What is expected:
Write out each entry again. Keep every word exactly as it is.
----- Supplied entries -----
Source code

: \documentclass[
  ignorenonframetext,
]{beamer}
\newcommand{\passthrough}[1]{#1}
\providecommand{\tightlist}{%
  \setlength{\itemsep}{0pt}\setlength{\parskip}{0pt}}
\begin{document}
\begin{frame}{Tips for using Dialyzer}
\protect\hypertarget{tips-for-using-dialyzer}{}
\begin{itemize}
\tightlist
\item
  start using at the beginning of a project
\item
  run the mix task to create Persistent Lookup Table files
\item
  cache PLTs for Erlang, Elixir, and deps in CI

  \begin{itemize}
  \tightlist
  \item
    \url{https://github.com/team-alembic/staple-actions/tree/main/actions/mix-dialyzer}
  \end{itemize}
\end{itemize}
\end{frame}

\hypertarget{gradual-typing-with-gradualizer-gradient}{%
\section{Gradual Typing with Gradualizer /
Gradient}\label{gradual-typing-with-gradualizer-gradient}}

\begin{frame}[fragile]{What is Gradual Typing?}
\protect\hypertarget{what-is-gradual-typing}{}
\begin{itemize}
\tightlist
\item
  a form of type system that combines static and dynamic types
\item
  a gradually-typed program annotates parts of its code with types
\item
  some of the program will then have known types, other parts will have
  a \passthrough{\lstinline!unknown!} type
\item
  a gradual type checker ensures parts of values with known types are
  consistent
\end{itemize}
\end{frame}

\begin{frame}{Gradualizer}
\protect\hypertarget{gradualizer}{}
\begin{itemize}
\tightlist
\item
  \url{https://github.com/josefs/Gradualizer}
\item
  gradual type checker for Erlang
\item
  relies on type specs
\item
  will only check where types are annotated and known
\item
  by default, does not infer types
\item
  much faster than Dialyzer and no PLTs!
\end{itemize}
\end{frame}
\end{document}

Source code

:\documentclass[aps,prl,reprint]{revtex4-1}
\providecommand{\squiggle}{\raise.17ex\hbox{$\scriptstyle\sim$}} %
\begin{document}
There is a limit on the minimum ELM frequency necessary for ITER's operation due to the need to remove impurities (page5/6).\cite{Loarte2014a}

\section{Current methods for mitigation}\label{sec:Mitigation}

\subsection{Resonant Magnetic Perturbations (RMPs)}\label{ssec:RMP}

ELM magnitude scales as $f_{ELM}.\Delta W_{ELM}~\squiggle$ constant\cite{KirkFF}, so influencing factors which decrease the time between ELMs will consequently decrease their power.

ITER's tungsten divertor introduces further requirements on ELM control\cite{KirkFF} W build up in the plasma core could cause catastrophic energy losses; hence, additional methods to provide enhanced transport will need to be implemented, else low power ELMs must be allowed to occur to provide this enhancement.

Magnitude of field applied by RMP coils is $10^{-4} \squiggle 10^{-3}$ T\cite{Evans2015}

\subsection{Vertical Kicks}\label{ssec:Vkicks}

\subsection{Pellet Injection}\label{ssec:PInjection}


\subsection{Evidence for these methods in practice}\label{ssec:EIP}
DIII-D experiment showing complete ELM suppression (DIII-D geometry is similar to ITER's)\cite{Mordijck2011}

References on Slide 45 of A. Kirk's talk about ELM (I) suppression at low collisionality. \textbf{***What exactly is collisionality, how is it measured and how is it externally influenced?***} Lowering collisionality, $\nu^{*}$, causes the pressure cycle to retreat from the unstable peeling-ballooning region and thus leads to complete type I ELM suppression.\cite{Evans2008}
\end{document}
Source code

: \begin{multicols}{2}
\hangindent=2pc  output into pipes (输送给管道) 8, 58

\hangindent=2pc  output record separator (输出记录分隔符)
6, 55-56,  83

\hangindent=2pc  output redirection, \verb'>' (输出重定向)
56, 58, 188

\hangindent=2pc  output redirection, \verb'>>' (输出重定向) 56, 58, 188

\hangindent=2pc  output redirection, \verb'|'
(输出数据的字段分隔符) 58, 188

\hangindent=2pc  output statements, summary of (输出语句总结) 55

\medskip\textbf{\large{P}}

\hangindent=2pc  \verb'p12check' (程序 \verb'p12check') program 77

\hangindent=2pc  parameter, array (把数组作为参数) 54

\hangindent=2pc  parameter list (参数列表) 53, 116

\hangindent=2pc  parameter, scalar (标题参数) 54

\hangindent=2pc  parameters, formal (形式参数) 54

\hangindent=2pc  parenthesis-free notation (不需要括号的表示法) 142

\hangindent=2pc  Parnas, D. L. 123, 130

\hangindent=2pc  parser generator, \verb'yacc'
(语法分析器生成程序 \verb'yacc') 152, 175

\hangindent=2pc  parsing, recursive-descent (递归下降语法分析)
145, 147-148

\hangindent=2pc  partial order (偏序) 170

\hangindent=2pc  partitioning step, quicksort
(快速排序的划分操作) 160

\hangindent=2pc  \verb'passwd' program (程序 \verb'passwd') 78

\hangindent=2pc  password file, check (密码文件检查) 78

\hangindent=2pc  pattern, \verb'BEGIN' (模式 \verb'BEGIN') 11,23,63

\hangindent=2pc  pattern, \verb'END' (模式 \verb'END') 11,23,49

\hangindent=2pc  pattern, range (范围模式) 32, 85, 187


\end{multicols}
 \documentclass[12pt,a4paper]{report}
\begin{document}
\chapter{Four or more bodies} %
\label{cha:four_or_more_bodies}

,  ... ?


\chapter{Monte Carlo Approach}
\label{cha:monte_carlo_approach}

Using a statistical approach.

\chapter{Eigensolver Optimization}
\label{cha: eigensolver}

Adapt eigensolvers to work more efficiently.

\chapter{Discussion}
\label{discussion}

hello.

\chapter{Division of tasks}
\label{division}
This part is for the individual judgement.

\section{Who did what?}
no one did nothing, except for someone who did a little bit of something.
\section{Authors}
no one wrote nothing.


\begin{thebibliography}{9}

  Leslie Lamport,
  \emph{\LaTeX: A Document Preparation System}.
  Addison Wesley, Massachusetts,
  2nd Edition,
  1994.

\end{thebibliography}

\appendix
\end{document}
-----
Output below:
Source code

: \documentclass[
  ignorenonframetext,
]{beamer}
\newcommand{\passthrough}[1]{#1}
\providecommand{\tightlist}{%
  \setlength{\itemsep}{0pt}\setlength{\parskip}{0pt}}
\begin{document}
\begin{frame}{Tips for using Dialyzer}
\protect\hypertarget{tips-for-using-dialyzer}{}
\begin{itemize}
\tightlist
\item
  start using at the beginning of a project
\item
  run the mix task to create Persistent Lookup Table files
\item
  cache PLTs for Erlang, Elixir, and deps in CI

  \begin{itemize}
  \tightlist
  \item
    \url{https://github.com/team-alembic/staple-actions/tree/main/actions/mix-dialyzer}
  \end{itemize}
\end{itemize}
\end{frame}

\hypertarget{gradual-typing-with-gradualizer-gradient}{%
\section{Gradual Typing with Gradualizer /
Gradient}\label{gradual-typing-with-gradualizer-gradient}}

\begin{frame}[fragile]{What is Gradual Typing?}
\protect\hypertarget{what-is-gradual-typing}{}
\begin{itemize}
\tightlist
\item
  a form of type system that combines static and dynamic types
\item
  a gradually-typed program annotates parts of its code with types
\item
  some of the program will then have known types, other parts will have
  a \passthrough{\lstinline!unknown!} type
\item
  a gradual type checker ensures parts of values with known types are
  consistent
\end{itemize}
\end{frame}

\begin{frame}{Gradualizer}
\protect\hypertarget{gradualizer}{}
\begin{itemize}
\tightlist
\item
  \url{https://github.com/josefs/Gradualizer}
\item
  gradual type checker for Erlang
\item
  relies on type specs
\item
  will only check where types are annotated and known
\item
  by default, does not infer types
\item
  much faster than Dialyzer and no PLTs!
\end{itemize}
\end{frame}
\end{document}

Source code

:\documentclass[aps,prl,reprint]{revtex4-1}
\providecommand{\squiggle}{\raise.17ex\hbox{$\scriptstyle\sim$}} %
\begin{document}
There is a limit on the minimum ELM frequency necessary for ITER's operation due to the need to remove impurities (page5/6).\cite{Loarte2014a}

\section{Current methods for mitigation}\label{sec:Mitigation}

\subsection{Resonant Magnetic Perturbations (RMPs)}\label{ssec:RMP}

ELM magnitude scales as $f_{ELM}.\Delta W_{ELM}~\squiggle$ constant\cite{KirkFF}, so influencing factors which decrease the time between ELMs will consequently decrease their power.

ITER's tungsten divertor introduces further requirements on ELM control\cite{KirkFF} W build up in the plasma core could cause catastrophic energy losses; hence, additional methods to provide enhanced transport will need to be implemented, else low power ELMs must be allowed to occur to provide this enhancement.

Magnitude of field applied by RMP coils is $10^{-4} \squiggle 10^{-3}$ T\cite{Evans2015}

\subsection{Vertical Kicks}\label{ssec:Vkicks}

\subsection{Pellet Injection}\label{ssec:PInjection}


\subsection{Evidence for these methods in practice}\label{ssec:EIP}
DIII-D experiment showing complete ELM suppression (DIII-D geometry is similar to ITER's)\cite{Mordijck2011}

References on Slide 45 of A. Kirk's talk about ELM (I) suppression at low collisionality. \textbf{***What exactly is collisionality, how is it measured and how is it externally influenced?***} Lowering collisionality, $\nu^{*}$, causes the pressure cycle to retreat from the unstable peeling-ballooning region and thus leads to complete type I ELM suppression.\cite{Evans2008}
\end{document}
Source code

: \begin{multicols}{2}
\hangindent=2pc  output into pipes (输送给管道) 8, 58

\hangindent=2pc  output record separator (输出记录分隔符)
6, 55-56,  83

\hangindent=2pc  output redirection, \verb'>' (输出重定向)
56, 58, 188

\hangindent=2pc  output redirection, \verb'>>' (输出重定向) 56, 58, 188

\hangindent=2pc  output redirection, \verb'|'
(输出数据的字段分隔符) 58, 188

\hangindent=2pc  output statements, summary of (输出语句总结) 55

\medskip\textbf{\large{P}}

\hangindent=2pc  \verb'p12check' (程序 \verb'p12check') program 77

\hangindent=2pc  parameter, array (把数组作为参数) 54

\hangindent=2pc  parameter list (参数列表) 53, 116

\hangindent=2pc  parameter, scalar (标题参数) 54

\hangindent=2pc  parameters, formal (形式参数) 54

\hangindent=2pc  parenthesis-free notation (不需要括号的表示法) 142

\hangindent=2pc  Parnas, D. L. 123, 130

\hangindent=2pc  parser generator, \verb'yacc'
(语法分析器生成程序 \verb'yacc') 152, 175

\hangindent=2pc  parsing, recursive-descent (递归下降语法分析)
145, 147-148

\hangindent=2pc  partial order (偏序) 170

\hangindent=2pc  partitioning step, quicksort
(快速排序的划分操作) 160

\hangindent=2pc  \verb'passwd' program (程序 \verb'passwd') 78

\hangindent=2pc  password file, check (密码文件检查) 78

\hangindent=2pc  pattern, \verb'BEGIN' (模式 \verb'BEGIN') 11,23,63

\hangindent=2pc  pattern, \verb'END' (模式 \verb'END') 11,23,49

\hangindent=2pc  pattern, range (范围模式) 32, 85, 187


\end{multicols}
 \documentclass[12pt,a4paper]{report}
\begin{document}
\chapter{Four or more bodies} %
\label{cha:four_or_more_bodies}

,  ... ?


\chapter{Monte Carlo Approach}
\label{cha:monte_carlo_approach}

Using a statistical approach.

\chapter{Eigensolver Optimization}
\label{cha: eigensolver}

Adapt eigensolvers to work more efficiently.

\chapter{Discussion}
\label{discussion}

hello.

\chapter{Division of tasks}
\label{division}
This part is for the individual judgement.

\section{Who did what?}
no one did nothing, except for someone who did a little bit of something.
\section{Authors}
no one wrote nothing.


\begin{thebibliography}{9}

  Leslie Lamport,
  \emph{\LaTeX: A Document Preparation System}.
  Addison Wesley, Massachusetts,
  2nd Edition,
  1994.

\end{thebibliography}

\appendix
\end{document}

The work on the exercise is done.